Goldhammer war immer nur in der Schule. Die Grenze seiner Welt war die Professor-Scharrer-Straße. Seine Goldgrube, in der er Scheiße in Gold verwandelte, das Gymnasium. Oder umgekehrt. Hatte der Professor, nach dem die Straße benannt war nicht sogar was mit Dünger zu tun gehabt? Dort war er jedenfalls König, dort funktionierte er, konnte Richter und Vollstrecker in einem sein.

Die Kränkung, wenn aus den Minderjährigen plötzlich Erwachsene geworden waren, die sich zu behaupten wussten, steckten Menschen wie er nie weg. Wo kam das her? Was ist ihm passiert und zugestoßen, dass er sich nur in den engen Gängen einer Schule wohl fühlen konnte? Welches Machtgefälle hat er selbst erlitten, dass er es nur selbst reproduzieren und nachspielen konnte? Recht- und Ordnungshüter an einer Schule mit weniger als 1000 Schülern sein – für mich ein Albtraum, und für Goldhammer? Vielleicht kein Traum, aber sicheres, vertrautes Terrain, weil außerhalb der Schulmauern, über die echte Welt hatte er keine vergleichbare Kontrolle, dort begegnete ihm alles auf Augenhöhe, und das war nicht hinnehmbar.

Es ist nicht gerade hilfreich an dieses Arschloch zu denken, wenn ich die Entscheidung treffen muss, ob ich Weihnachten in Vilshofen verbringen werde, oder nicht. Das ist nicht fair. Andererseits verbringe ich ja jetzt schon jeden Tag dort in meinem Kopf. Vielleicht bringt mich ein Aufenthalt dort sogar auf andere Gedanken, oder rückt sie wenigstens gerade?

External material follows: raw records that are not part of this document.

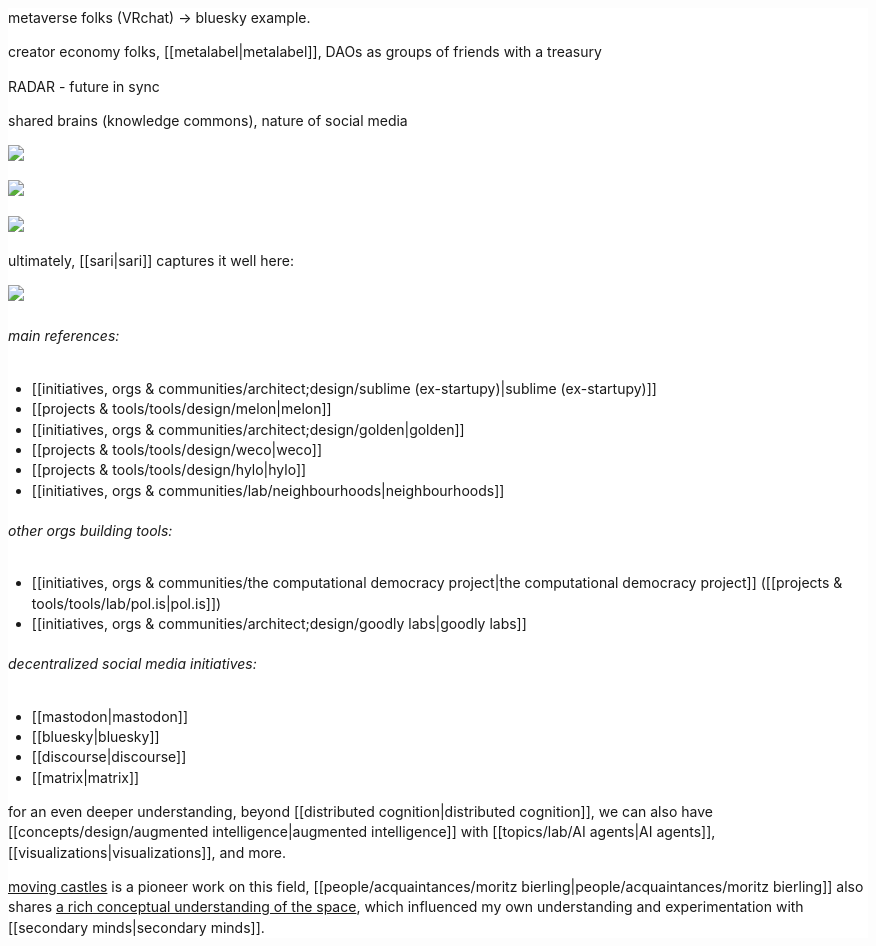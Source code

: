 metaverse folks (VRchat)
-> bluesky example.

creator economy folks, [[metalabel\|metalabel]], DAOs as groups of friends with a treasury

RADAR - future in sync



shared brains (knowledge commons), nature of social media

![](https://twitter.com/sariazout/status/1539635547249025026?s=20)

![](https://twitter.com/wwwsublimeapp/status/1590094564693798912?s=20)

![](https://twitter.com/artinnernet/status/1588234787562594304?s=20)

ultimately, [[sari\|sari]] captures it well here:

![](https://twitter.com/sariazout/status/1326253159447097344?s=20)



<div class="transclusion internal-embed is-loaded"><div class="markdown-embed">




###### main references:
- [[initiatives, orgs & communities/architect;design/sublime (ex-startupy)\|sublime (ex-startupy)]]
- [[projects & tools/tools/design/melon\|melon]]
- [[initiatives, orgs & communities/architect;design/golden\|golden]]
- [[projects & tools/tools/design/weco\|weco]]
- [[projects & tools/tools/design/hylo\|hylo]]
- [[initiatives, orgs & communities/lab/neighbourhoods\|neighbourhoods]]

###### other orgs building tools:
- [[initiatives, orgs & communities/the computational democracy project\|the computational democracy project]] ([[projects & tools/tools/lab/pol.is\|pol.is]])
- [[initiatives, orgs & communities/architect;design/goodly labs\|goodly labs]]

###### decentralized social media initiatives:
- [[mastodon\|mastodon]]
- [[bluesky\|bluesky]]
- [[discourse\|discourse]]
- [[matrix\|matrix]]

</div></div>


for an even deeper understanding, beyond [[distributed cognition\|distributed cognition]], we can also have [[concepts/design/augmented intelligence\|augmented intelligence]] with [[topics/lab/AI agents\|AI agents]], [[visualizations\|visualizations]], and more.

[moving castles](https://trust.support/feed/moving-castles) is a pioneer work on this field, [[people/acquaintances/moritz bierling\|people/acquaintances/moritz bierling]] also shares [a rich conceptual understanding of the space](https://twitter.com/bierlingm/status/1274362866750160896), which influenced my own understanding and experimentation with [[secondary minds\|secondary minds]].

Und wenn ich Goldhammer begegne, dann sollte er sich besser warm anziehen. Ob er überhaupt noch lebt? Muss Lukas mal nach ihm fragen. An der Schule ist er ja wahrscheinlich nicht mehr, eher in Rente oder so. Ehrlich gesagt kann ich mir aber nicht vorstellen, dass er es ganz ohne die Schule aushält. Wie gesagt, dass ist die einzige Welt in der er sich wohl fühlt, dort ist er der Hai im Haifischbecken. Und außerhalb nur ein kleiner Fisch.